Inmediatamente Zeus consultó con Atenea y envió a
ésta para que advirtiera a Heracles, el mortal con piel de león a quien Hera se
refería evidentemente, cómo estaban exactamente las cosas; y prohibió a Eos,
Selene y Helio que relucieran durante un tiempo. A la débil luz de las
estrellas, Zeus recorrió a tientas la tierra, y en la región a la que le
dirigió Atenea encontró la hierba, que llevó felizmente al Cielo. Los olímpicos
podían ya luchar contra los gigantes. Heracles lanzó su primera flecha contra
Alcioneo, el caudillo de los enemigos. Cayó a tierra, pero se levantó de ella
vivificado, porque aquella era su tierra natal de Flegras. «¡Rápido, noble
Heracles! —gritó Atenea— ¡Arrástralo a otra región!» Heracles tomó a Alcioneo a
cuestas y lo arrastró hasta el otro lado de la frontera tracia, donde lo mató
con una maza. Luego Porfirión saltó al Cielo desde la gran pirámide de rocas
que habían amontonado los gigantes, y ninguno de los dioses logró mantenerse
firme.
Solamente Atenea adoptó una actitud defensiva.
Pasando a toda prisa por su lado, Porfirión se lanzó contra Hera, a la que
trató de estrangular, pero herido en el hígado por una flecha oportuna
disparada por el arco de Eros, cambió su ira por lujuria y rasgó la magnífica
túnica de Hera. Zeus, al ver que su esposa iba a ser ultrajada, corrió a la
lucha con una ira celosa y derribó a Porfirión con un rayo.

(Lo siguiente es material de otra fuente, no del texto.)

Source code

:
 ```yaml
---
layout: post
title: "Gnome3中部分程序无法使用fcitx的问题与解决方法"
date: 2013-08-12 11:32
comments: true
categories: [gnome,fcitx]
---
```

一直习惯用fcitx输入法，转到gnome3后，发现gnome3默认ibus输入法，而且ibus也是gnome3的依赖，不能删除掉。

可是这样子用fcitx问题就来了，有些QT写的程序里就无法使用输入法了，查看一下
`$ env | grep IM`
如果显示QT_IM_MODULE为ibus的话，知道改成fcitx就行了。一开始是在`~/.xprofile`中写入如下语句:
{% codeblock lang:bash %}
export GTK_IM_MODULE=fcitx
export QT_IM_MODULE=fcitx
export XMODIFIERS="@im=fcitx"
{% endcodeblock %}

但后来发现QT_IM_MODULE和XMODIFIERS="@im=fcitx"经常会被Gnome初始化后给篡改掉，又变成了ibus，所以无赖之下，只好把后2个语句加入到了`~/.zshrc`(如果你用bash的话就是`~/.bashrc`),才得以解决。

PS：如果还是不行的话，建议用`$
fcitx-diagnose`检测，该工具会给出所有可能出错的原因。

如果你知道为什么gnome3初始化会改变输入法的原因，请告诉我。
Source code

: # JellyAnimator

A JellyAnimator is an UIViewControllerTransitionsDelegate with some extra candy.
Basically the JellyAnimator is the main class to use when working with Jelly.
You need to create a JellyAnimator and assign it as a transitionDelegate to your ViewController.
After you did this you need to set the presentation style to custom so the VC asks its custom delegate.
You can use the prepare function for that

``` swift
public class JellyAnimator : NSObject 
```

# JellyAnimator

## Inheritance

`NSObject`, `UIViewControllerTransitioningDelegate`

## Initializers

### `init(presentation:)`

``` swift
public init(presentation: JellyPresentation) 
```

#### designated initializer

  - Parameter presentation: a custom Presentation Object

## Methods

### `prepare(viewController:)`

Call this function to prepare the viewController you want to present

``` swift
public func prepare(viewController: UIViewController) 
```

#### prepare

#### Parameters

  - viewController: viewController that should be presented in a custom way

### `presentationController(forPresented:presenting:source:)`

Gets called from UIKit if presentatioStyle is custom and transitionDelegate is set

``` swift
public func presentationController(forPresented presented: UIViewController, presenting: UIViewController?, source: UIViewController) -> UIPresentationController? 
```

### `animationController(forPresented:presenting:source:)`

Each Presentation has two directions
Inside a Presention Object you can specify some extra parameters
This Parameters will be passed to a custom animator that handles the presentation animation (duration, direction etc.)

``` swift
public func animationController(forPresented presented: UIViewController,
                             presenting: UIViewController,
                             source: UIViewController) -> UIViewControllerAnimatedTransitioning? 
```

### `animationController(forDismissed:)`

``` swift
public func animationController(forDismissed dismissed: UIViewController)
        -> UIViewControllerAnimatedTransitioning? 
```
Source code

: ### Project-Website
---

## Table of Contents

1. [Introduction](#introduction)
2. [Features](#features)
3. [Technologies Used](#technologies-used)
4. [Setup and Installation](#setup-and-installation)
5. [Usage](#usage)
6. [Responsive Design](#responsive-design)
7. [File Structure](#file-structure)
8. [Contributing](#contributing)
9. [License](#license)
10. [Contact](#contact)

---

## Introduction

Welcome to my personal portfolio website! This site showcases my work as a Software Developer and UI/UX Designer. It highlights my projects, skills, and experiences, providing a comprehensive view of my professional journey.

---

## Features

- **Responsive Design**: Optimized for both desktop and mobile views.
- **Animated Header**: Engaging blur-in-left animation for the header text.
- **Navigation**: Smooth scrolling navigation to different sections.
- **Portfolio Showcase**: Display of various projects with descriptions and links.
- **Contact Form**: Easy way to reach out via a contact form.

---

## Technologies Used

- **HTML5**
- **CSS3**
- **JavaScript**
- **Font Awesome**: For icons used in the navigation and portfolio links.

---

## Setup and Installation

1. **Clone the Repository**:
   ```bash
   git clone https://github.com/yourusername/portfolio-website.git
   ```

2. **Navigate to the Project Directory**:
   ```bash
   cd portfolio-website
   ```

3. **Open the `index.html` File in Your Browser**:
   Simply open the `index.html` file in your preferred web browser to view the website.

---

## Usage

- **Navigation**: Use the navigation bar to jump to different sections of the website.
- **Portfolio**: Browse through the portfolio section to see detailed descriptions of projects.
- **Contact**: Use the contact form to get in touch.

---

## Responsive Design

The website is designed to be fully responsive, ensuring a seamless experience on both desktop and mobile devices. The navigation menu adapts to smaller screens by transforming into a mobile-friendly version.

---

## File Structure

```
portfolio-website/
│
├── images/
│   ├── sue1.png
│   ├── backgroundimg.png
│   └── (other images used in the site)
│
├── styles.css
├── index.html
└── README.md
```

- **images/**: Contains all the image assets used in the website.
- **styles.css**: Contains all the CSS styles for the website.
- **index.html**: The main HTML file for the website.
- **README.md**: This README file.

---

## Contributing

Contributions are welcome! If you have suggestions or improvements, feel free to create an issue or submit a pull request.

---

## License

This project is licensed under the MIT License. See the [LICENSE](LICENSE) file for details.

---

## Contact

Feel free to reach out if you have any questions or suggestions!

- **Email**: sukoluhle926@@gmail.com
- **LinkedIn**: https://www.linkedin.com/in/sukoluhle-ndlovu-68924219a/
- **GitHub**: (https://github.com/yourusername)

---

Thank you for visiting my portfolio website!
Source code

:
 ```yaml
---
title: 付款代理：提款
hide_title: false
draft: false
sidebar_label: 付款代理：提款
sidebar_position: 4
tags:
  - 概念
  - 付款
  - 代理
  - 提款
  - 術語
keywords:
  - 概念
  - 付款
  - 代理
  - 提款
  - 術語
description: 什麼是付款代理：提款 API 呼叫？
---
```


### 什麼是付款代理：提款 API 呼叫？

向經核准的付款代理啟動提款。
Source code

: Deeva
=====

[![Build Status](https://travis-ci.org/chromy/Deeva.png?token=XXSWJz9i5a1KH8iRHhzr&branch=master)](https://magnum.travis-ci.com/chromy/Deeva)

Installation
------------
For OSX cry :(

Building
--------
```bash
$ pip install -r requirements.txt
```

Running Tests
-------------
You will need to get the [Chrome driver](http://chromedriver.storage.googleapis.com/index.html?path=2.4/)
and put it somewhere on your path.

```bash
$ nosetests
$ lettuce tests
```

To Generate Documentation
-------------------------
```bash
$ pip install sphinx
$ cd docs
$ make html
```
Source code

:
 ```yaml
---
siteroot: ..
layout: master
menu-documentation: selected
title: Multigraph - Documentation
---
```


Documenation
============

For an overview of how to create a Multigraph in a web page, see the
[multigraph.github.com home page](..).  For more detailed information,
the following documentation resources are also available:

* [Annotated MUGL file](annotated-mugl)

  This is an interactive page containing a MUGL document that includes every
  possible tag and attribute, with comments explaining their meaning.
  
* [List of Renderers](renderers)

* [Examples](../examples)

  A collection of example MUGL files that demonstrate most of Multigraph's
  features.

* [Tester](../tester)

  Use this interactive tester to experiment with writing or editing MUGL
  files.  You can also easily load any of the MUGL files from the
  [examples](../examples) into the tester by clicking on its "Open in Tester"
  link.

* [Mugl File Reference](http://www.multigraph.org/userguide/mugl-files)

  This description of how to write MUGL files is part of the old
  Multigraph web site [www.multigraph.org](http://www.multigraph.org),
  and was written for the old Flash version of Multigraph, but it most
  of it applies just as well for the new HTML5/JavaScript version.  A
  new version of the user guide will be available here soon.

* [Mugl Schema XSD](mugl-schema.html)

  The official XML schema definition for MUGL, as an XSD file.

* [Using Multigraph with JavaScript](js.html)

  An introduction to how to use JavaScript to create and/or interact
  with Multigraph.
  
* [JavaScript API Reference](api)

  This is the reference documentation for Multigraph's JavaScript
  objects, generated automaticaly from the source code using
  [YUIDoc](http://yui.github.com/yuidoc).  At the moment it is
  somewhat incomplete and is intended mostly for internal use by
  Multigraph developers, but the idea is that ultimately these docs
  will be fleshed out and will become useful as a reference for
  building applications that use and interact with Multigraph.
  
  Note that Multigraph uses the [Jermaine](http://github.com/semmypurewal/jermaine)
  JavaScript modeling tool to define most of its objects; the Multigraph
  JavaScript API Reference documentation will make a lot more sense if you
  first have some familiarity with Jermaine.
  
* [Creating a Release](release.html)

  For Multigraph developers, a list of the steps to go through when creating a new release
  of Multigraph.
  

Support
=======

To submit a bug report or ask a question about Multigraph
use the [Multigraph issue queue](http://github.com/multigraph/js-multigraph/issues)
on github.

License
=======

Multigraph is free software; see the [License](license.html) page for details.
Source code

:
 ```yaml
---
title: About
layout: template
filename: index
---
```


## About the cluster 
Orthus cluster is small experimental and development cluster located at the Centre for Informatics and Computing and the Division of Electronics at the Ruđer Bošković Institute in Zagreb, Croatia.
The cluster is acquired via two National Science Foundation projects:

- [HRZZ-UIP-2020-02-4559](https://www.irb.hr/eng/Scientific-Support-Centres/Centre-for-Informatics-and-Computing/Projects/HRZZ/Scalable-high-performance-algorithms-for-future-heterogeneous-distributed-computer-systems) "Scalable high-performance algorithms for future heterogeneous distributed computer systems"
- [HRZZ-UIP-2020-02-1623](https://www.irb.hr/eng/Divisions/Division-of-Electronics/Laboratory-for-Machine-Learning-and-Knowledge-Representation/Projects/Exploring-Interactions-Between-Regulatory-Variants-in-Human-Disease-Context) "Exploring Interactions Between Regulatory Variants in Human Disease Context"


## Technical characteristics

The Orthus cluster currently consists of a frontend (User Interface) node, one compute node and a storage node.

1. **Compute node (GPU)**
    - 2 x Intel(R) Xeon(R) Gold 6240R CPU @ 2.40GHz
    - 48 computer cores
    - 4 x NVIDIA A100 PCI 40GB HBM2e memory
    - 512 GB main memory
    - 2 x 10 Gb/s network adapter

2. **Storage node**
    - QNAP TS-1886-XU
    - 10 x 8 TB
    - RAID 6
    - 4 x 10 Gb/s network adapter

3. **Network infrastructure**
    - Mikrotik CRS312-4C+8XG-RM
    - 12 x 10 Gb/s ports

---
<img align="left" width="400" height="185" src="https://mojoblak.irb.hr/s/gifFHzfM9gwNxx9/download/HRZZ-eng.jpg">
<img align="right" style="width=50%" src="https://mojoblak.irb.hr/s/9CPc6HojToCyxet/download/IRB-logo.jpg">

Volvió a levantarse, pero Heracles, que regresaba a
Flegras en aquel preciso momento, lo hirió mortalmente con una flecha.
Entretanto, Efialtes había vencido a Ares, obligándolo a arrodillarse ante él,
pero Apolo hirió al desdichado en el ojo izquierdo y llamó a Heracles, quien
inmediatamente le clavó otra flecha en el derecho.
Así murió Efialtes. Y sucedió que, cada vez que un
dios hería a un gigante —como cuando Dioniso derribó a Éurito con su tirso, o
Hécate chamuscó a Cutio con sus antorchas, o Hefesto escaldó a Mimante con un
caldero de metal candente, o Atenea aplastó al lascivo Palante con una piedra—
era Heracles quien tenía que asestar el golpe mortal. Hestia y Deméter, las
diosas amantes de la paz, no intervinieron en la lucha, sino que permanecieron
aterradas y retorciéndose las manos; sin embargo, las Parcas manejaban las
manos de mortero de bronce con mucha eficacia.
Desanimados, los demás gigantes huyeron de vuelta a
la tierra perseguidos por los olímpicos. Atenea lanzó un gran proyectil contra
Encelado, quien quedó aplastado y se convirtió en la isla de Sicilia. Y Posidón
arrancó una parte de la isla de Cos con su tridente y la arrojó contra
Polibotes, esto se convirtió en la cercana islita de Nisiros, bajo la cual yace
enterrado el gigante.
Los demás gigantes hicieron una última resistencia
en Batos, cerca de la arcadia Trapezunte, donde la tierra todavía abrasa y los
labradores desentierran a veces huesos de gigantes. Hermes pidió prestado a
Hades el yelmo de la invisibilidad y derribó a Hipólito, y Artemis atravesó a
Gratión con una flecha, en tanto que las manos de mortero de las Parcas rompían
las cabezas de Agrio y Toante. Ares, con su lanza, y Zeus, con su rayo, dieron
cuenta del resto, aunque llamaban a Heracles para que rematara a cada gigante
cuando caía. Pero algunos dicen que la batalla se libró en los Campos Flegreos,
en las cercanías de Cumas, en Italia.